The research also found that 49% of young investors find it difficult to make decisions about which products to choose, while as many as 70% are unsure as to how to adapt their investment strategy to reduce the risk of losses.

Last month, the Financial Conduct Authority expressed concern about the number of younger investors who were taking out risky investments, often without the capacity to withstand losses that would be desirable for cryptocurrency investors.

Charles Schwab UK managing director Richard Flynn said:

“Digital platforms and the sheer volume of financial information available today has made it much easier for young investors to trade and cryptocurrencies seem to be the flavour of the month.

“It is important to remember that these are speculative assets that don’t fit within traditional asset allocation models, as they are neither a traditional commodity, such as gold, nor a traditional currency.

“While the prospective returns are tempting, investors should be aware that it is just as susceptible to supply and demand but will not necessarily have the inherent value behind it.

“Like any trades, some people will make money on cryptocurrencies and contracts for difference. If young investors are looking to adapt their strategies to protect against losses, a diversified portfolio, balanced across asset classes and sectors is a more sensible, time-tested approach.

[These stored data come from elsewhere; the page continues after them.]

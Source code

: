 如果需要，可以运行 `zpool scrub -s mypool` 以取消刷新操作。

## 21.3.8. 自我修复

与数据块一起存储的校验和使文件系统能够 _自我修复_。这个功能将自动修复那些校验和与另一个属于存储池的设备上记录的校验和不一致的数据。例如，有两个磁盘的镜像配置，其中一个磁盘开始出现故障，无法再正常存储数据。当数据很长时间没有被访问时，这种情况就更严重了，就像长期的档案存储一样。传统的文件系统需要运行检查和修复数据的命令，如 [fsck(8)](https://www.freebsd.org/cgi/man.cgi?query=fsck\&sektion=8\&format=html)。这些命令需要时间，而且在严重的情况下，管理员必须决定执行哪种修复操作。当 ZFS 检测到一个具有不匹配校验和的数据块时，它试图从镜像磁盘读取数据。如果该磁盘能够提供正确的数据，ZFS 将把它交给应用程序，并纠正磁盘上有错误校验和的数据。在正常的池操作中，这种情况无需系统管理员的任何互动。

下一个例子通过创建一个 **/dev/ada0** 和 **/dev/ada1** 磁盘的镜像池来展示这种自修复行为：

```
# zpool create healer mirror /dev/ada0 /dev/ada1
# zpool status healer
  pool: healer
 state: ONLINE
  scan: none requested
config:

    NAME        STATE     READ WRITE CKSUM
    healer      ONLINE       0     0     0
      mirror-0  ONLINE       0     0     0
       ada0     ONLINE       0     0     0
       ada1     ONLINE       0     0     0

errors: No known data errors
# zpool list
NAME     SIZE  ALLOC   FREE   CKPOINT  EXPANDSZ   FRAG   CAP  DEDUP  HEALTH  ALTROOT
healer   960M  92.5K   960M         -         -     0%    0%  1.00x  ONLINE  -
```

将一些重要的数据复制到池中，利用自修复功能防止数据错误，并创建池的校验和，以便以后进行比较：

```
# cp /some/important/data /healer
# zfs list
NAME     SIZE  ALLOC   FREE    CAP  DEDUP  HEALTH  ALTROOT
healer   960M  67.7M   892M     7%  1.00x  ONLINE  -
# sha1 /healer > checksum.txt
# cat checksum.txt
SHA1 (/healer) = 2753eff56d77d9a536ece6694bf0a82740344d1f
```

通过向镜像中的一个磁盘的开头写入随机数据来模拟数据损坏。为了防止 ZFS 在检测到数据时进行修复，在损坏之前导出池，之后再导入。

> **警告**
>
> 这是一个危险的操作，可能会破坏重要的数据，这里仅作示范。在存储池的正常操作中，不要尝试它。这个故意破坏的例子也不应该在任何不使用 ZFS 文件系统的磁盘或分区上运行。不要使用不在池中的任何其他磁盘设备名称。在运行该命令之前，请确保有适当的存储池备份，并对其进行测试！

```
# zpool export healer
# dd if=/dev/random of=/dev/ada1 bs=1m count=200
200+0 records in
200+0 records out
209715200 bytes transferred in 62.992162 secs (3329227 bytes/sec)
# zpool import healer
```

“We would encourage any new, inexperienced investors to learn as much as possible about different assets prior to making any investment, especially if they find it difficult to make investment decisions.”

 

The Charles Schwab results come at the same time as another study from Aviva, which suggests that many people who don’t use a financial adviser might believe themselves to be financially confident but might still lack knowledge of key areas.

Amongst the respondents who described themselves as being “financially confident”, as many as 45% thought that there was no tax relief on pension contributions, while 28% were unaware of their likely state pension age.

Amongst those who didn’t have an adviser, only 16% thought that they would benefit from having one. Conversely, 64% of respondents who already had a financial adviser said they had benefitted as a result.